问题
Is there a decent open-source C library for storing and manipulating
dynamically-typed variables (a.k.a. variants)? I'm primarily interested in atomic values (int8, int16, int32, uint, strings, blobs, etc.), while JSON-style arrays and objects as well as custom objects would also be nice. A major case where such a library would be useful is in working with SQL databases.
The most obvious feature of such a library would be a single type for all supported values, e.g.:
struct Variant {
enum Type type;
union {
int8_t int8_;
int16_t int16_;
// ...
};
};
Other features might include converting Variant objects to/from C structures (using a binding table), converting values to/from strings, and integration with an existing database library such as SQLite.
Note: I do not believe this is question is a duplicate of Any library for generic datatypes in C? , which refers to "queues, trees, maps, lists". What I'm talking about focuses more on making working with SQL databases roughly as smooth as working with them in interpreted languages.
回答1:
GLib has implementation of generic value types in form of GValue: http://library.gnome.org/devel/gobject/unstable/gobject-Generic-values.html
回答2:
Although I doubt that the original author still needs an answer (hopefully at least after 4 years), I wanted to add my 2ct.
First, let me state that the thing you ask for is called a sum-type and usually supported in functional languages (that is, it is rather a language design feature and not a library issue).
Second, it is highly doubtful that you will find a C-library for that case for the simple reason that any such library would support a fixed set of variants that probably does not fit your needs.
Howerver, for the sake of completeness, you might want to give msgpack a try.
回答3:
I suggest reading the manual on the SQL database connector. The MySQL connector provides an API for obtaining the field types in the result.

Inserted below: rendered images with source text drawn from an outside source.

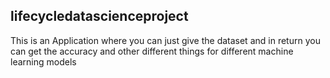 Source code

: ## lifecycledatascienceproject
This is an Application where you can just give the dataset and in return you can get the accuracy and other different things for different machine learning models
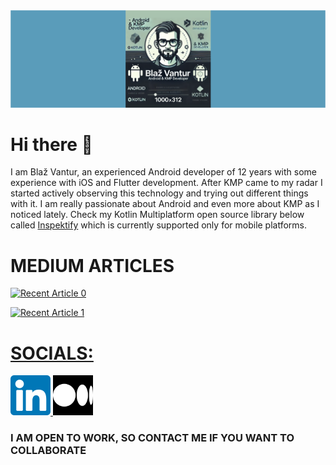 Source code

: <div align="center"> <img src="images/header.png"> </div>


# Hi there 👋

I am Blaž Vantur, an experienced Android developer of 12 years with some experience with iOS and Flutter development. After KMP came to my radar I started actively observing this technology and trying out different things with it. I am really passionate about Android and even more about KMP as I noticed lately. Check my Kotlin Multiplatform open source library below called [Inspektify](https://github.com/BVantur/inspektify) which is currently supported only for mobile platforms.


# MEDIUM ARTICLES

<a target="_blank" href="https://github-readme-medium-recent-article.vercel.app/medium/@bvantur/0"><img src="https://github-readme-medium-recent-article.vercel.app/medium/@bvantur/0" alt="Recent Article 0"> 

<a target="_blank" href="https://github-readme-medium-recent-article.vercel.app/medium/@bvantur/1"><img src="https://github-readme-medium-recent-article.vercel.app/medium/@bvantur/1" alt="Recent Article 1"> 

# SOCIALS:
<a target="_blank" href="https://www.linkedin.com/in/bla%C5%BE-vantur-9aa466a0/">
	<img src="images/linkedin-icon.png" alt="LinkedIn" width="64" height="64"> 
</a>
<a href="https://medium.com/@bvantur">
    <img src="images/medium-icon.png" alt="Medium" width="64" height="64">
</a>


### I AM OPEN TO WORK, SO CONTACT ME IF YOU WANT TO COLLABORATE

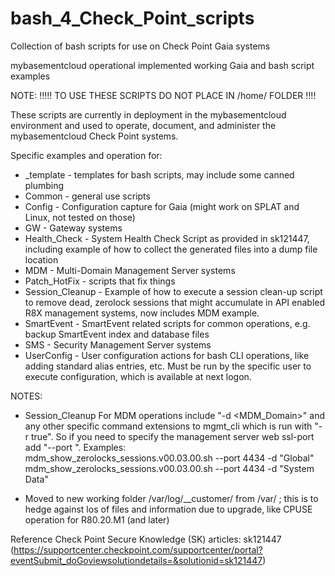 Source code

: # bash_4_Check_Point_scripts
Collection of bash scripts for use on Check Point Gaia systems

mybasementcloud operational implemented working Gaia and bash script examples

NOTE:  !!!!! TO USE THESE SCRIPTS DO NOT PLACE IN /home/<user> FOLDER !!!!

These scripts are currently in deployment in the mybasementcloud environment and used to operate, document, and administer the mybasementcloud Check Point systems.

Specific examples and operation for:
- _template - templates for bash scripts, may include some canned plumbing
- Common - general use scripts
- Config - Configuration capture for Gaia (might work on SPLAT and Linux, not tested on those)
- GW - Gateway systems
- Health_Check - System Health Check Script as provided in sk121447, including example of how to collect the generated files into a dump file location
- MDM - Multi-Domain Management Server systems
- Patch_HotFix - scripts that fix things
- Session_Cleanup - Example of how to execute a session clean-up script to remove dead, zerolock sessions that might accumulate in API enabled R8X management systems, now includes MDM example.
- SmartEvent - SmartEvent related scripts for common operations, e.g. backup SmartEvent index and database files
- SMS - Security Management Server systems
- UserConfig - User configuration actions for bash CLI operations, like adding standard alias entries, etc.  Must be run by the specific user to execute configuration, which is available at next logon.

NOTES:
- Session_Cleanup 
  For MDM operations include "-d <MDM_Domain>" and any other specific command extensions to mgmt_cli which is run with "-r true".  So if you need to specify the management server web ssl-port add "--port <port>".
  Examples:  
    mdm_show_zerolocks_sessions.v00.03.00.sh --port 4434 -d "Global"
    mdm_show_zerolocks_sessions.v00.03.00.sh --port 4434 -d "System Data"

- Moved to new working folder /var/log/__customer/ from /var/ ; this is to hedge against los of files and information due to upgrade, like CPUSE operation for R80.20.M1 (and later)


Reference Check Point Secure Knowledge (SK) articles:
sk121447 (https://supportcenter.checkpoint.com/supportcenter/portal?eventSubmit_doGoviewsolutiondetails=&solutionid=sk121447)
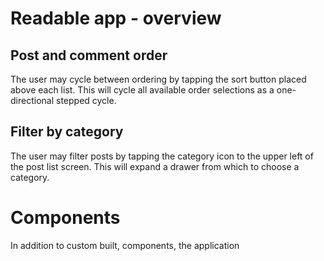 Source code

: # Readable app - overview

## Post and comment order
The user may cycle between ordering by tapping the sort button placed above each list. This will cycle all available order selections as a one-directional stepped cycle.

## Filter by category
The user may filter posts by tapping the category icon to the upper left of the post list screen. This will expand a drawer from which to choose a category.

# Components
In addition to custom built, components, the application
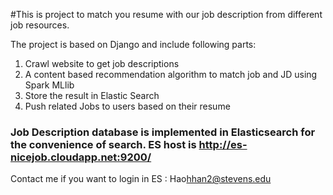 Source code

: #This is project to match you resume with our job description from different job resources.

The project is based on Django and include following parts:

1.	Crawl website to get job descriptions
2.	A content based recommendation algorithm to match job and JD using Spark MLlib
3.	Store the result in Elastic Search
4.	Push related Jobs to users based on their resume

### Job Description database is implemented in Elasticsearch for the convenience of search. ES host is http://es-nicejob.cloudapp.net:9200/

Contact me if you want to login in ES : Hao<hhan2@stevens.edu>
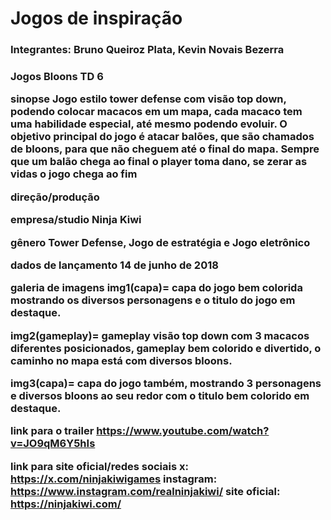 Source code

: # Jogos de inspiração
<h3> Integrantes: Bruno Queiroz Plata, Kevin Novais Bezerra<h3>

Jogos
Bloons TD 6

sinopse 
Jogo estilo tower defense com visão top down, podendo colocar macacos em um mapa, cada macaco tem uma habilidade especial, até mesmo podendo evoluir. O objetivo principal do jogo é atacar balões, que são chamados de bloons, para que não cheguem até o final do mapa. Sempre que um balão chega ao final o player toma dano, se zerar as vidas o jogo chega ao fim

direção/produção


empresa/studio
Ninja Kiwi

gênero
Tower Defense, Jogo de estratégia e Jogo eletrônico

dados de lançamento
14 de junho de 2018

galeria de imagens
img1(capa)= capa do jogo bem colorida mostrando os diversos personagens e o titulo do jogo em destaque.

img2(gameplay)= gameplay visão top down com 3 macacos diferentes posicionados, gameplay bem colorido e divertido, o caminho no mapa está com diversos bloons.

img3(capa)= capa do jogo também, mostrando 3 personagens e diversos bloons ao seu redor com o titulo bem colorido em destaque.

link para o trailer
https://www.youtube.com/watch?v=JO9qM6Y5hIs

link para site oficial/redes sociais
x: https://x.com/ninjakiwigames 
instagram: https://www.instagram.com/realninjakiwi/ 
site oficial: https://ninjakiwi.com/

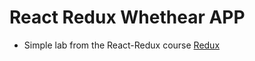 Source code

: # React Redux Whethear APP 

- Simple lab from the React-Redux course [Redux](https://www.udemy.com/react-redux/)
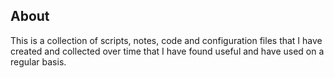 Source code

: ## About

This is a collection of scripts, notes, code and configuration files that I have created and collected over time that I have found useful and have used on a regular basis. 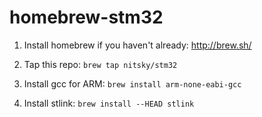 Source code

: homebrew-stm32
==============

1. Install homebrew if you haven't already: http://brew.sh/

2. Tap this repo: `brew tap nitsky/stm32`

3. Install gcc for ARM: `brew install arm-none-eabi-gcc`

4. Install stlink: `brew install --HEAD stlink`
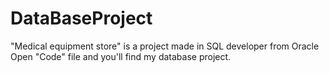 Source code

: # DataBaseProject
"Medical equipment store" is a project made in SQL developer from Oracle
Open "Code" file and you'll find my database project.
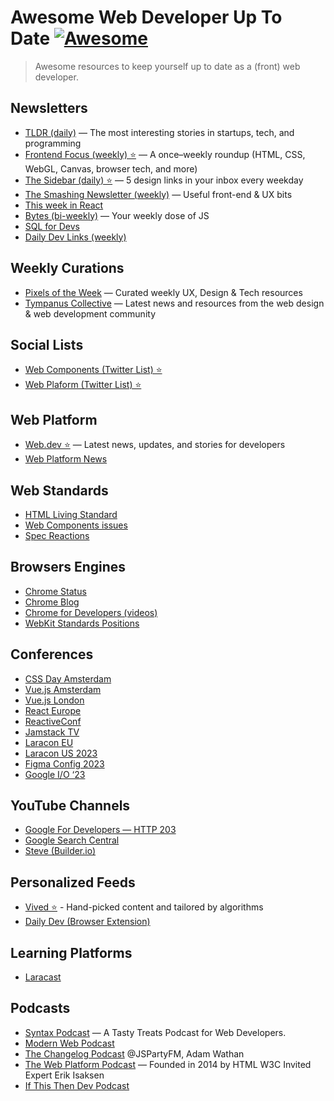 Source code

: # Awesome Web Developer Up To Date [![Awesome](https://awesome.re/badge.svg)](https://awesome.re)

> Awesome resources to keep yourself up to date as a (front) web developer.

## Newsletters

- [TLDR (daily)](https://tldr.tech/) — The most interesting stories in startups, tech, and programming
- [Frontend Focus (weekly) ⭐](https://frontendfoc.us/) — A once–weekly roundup (HTML, CSS, WebGL, Canvas, browser tech, and more)
- [The Sidebar (daily) ⭐](https://sidebar.io/) — 5 design links in your inbox every weekday
- [The Smashing Newsletter (weekly)](https://www.smashingmagazine.com/the-smashing-newsletter/) — Useful front-end & UX bits
- [This week in React](https://thisweekinreact.com/fr/newsletter)
- [Bytes (bi-weekly)](https://bytes.dev/) — Your weekly dose of JS
- [SQL for Devs](https://sqlfordevs.com/newsletter)
- [Daily Dev Links (weekly)](https://dailydevlinks.com/)

## Weekly Curations

- [Pixels of the Week](https://stephaniewalter.design/blog/category/useful-links/) — Curated weekly UX, Design & Tech resources
- [Tympanus Collective](https://tympanus.net/codrops/collective/) — Latest news and resources from the web design & web development community

## Social Lists

- [Web Components (Twitter List) ⭐](https://twitter.com/i/lists/1102159555562270721)
- [Web Plaform (Twitter List) ⭐](https://twitter.com/i/lists/948487078198890498)

## Web Platform

- [Web.dev ⭐](https://web.dev/blog/) — Latest news, updates, and stories for developers
- [Web Platform News](https://webplatform.news/)

## Web Standards

- [HTML Living Standard](https://html.spec.whatwg.org/multipage/scripting.html#custom-elements)
- [Web Components issues](https://github.com/WICG/webcomponents/issues)
- [Spec Reactions](https://foolip.github.io/spec-reactions/)

## Browsers Engines

- [Chrome Status](https://chromestatus.com/roadmap)
- [Chrome Blog](https://developer.chrome.com/blog/)
- [Chrome for Developers (videos)](https://www.youtube.com/@ChromeDevs/videos)
- [WebKit Standards Positions](https://webkit.org/standards-positions/)

## Conferences

- [CSS Day Amsterdam](https://www.youtube.com/@WebConferencesAmsterdam/videos)
- [Vue.js Amsterdam](https://www.youtube.com/channel/UCxV7lO6dUhpB-IyzmGuVgqg/videos)
- [Vue.js London](https://www.vuemastery.com/conferences/vuejs-live-2023)
- [React Europe](https://www.youtube.com/channel/UCorlLn2oZfgOJ-FUcF2eZ1A/videos)
- [ReactiveConf](https://www.youtube.com/channel/UCBHdUnixTWymmXBIw12Y8Qg/videos)
- [Jamstack TV](https://www.youtube.com/channel/UC8bRyfU7ycLXnEBfvdorpUg/videos)
- [Laracon EU](https://www.youtube.com/channel/UCb9XEo_1SDNR8Ucpbktrg5A/videos)
- [Laracon US 2023](https://www.youtube.com/@LaravelPHP/videos)
- [Figma Config 2023](https://www.youtube.com/watch?v=yI9QVwkk2Go&list=PLXDU_eVOJTx61IdqXh3jrvopJN8HGkS5F)
- [Google I/O ‘23](https://www.youtube.com/watch?v=cNfINi5CNbY)

## YouTube Channels

- [Google For Developers — HTTP 203](https://www.youtube.com/channel/UC_x5XG1OV2P6uZZ5FSM9Ttw/videos)
- [Google Search Central](https://www.youtube.com/channel/UCWf2ZlNsCGDS89VBF_awNvA/videos)
- [Steve (Builder.io)](https://www.youtube.com/channel/UCGmR6lhKMlCkvrvb39vPtdA/videos)

## Personalized Feeds

- [Vived ⭐](https://vived.io/) - Hand-picked content and tailored by algorithms
- [Daily Dev (Browser Extension)](https://daily.dev/)

## Learning Platforms

- [Laracast](https://laracasts.com/)

## Podcasts

- [Syntax Podcast](https://syntax.fm/) — A Tasty Treats Podcast for Web Developers.
- [Modern Web Podcast](https://modernweb.podbean.com/)
- [The Changelog Podcast](http://changelog.com/live) @JSPartyFM, Adam Wathan
- [The Web Platform Podcast](https://thewebplatformpodcast.com/) — Founded in 2014 by HTML W3C Invited Expert Erik Isaksen
- [If This Then Dev Podcast](https://ifttd.io/)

You could create a Factory function that fills a structure based on the field type. Ironically, since C doesn't have Base types, you'll have to use a void *
pointer and recast to the known structure type. (Even though void *
is the type you are trying to get rid of.)
回答4:
C is a very strong typed language, variants are not part of its philosophy. An union can't be a solution because you still have to choose the data type you want to use, it's typically used to store color codes on int
and char[4]
.
If you look at the C-SQLite interface, this function is provided :
int sqlite_step(
sqlite_vm *pVm, /* The virtual machine to execute */
int *pN, /* OUT: Number of columns in result */
const char ***pazValue, /* OUT: Column data */
const char ***pazColName /* OUT: Column names and datatypes */
);
Data types are represented by char* and it's the developer's task to figure how to get types from these. I think any kind of variant type would have been better but it's just not C. C does not implement variants and is not meant to.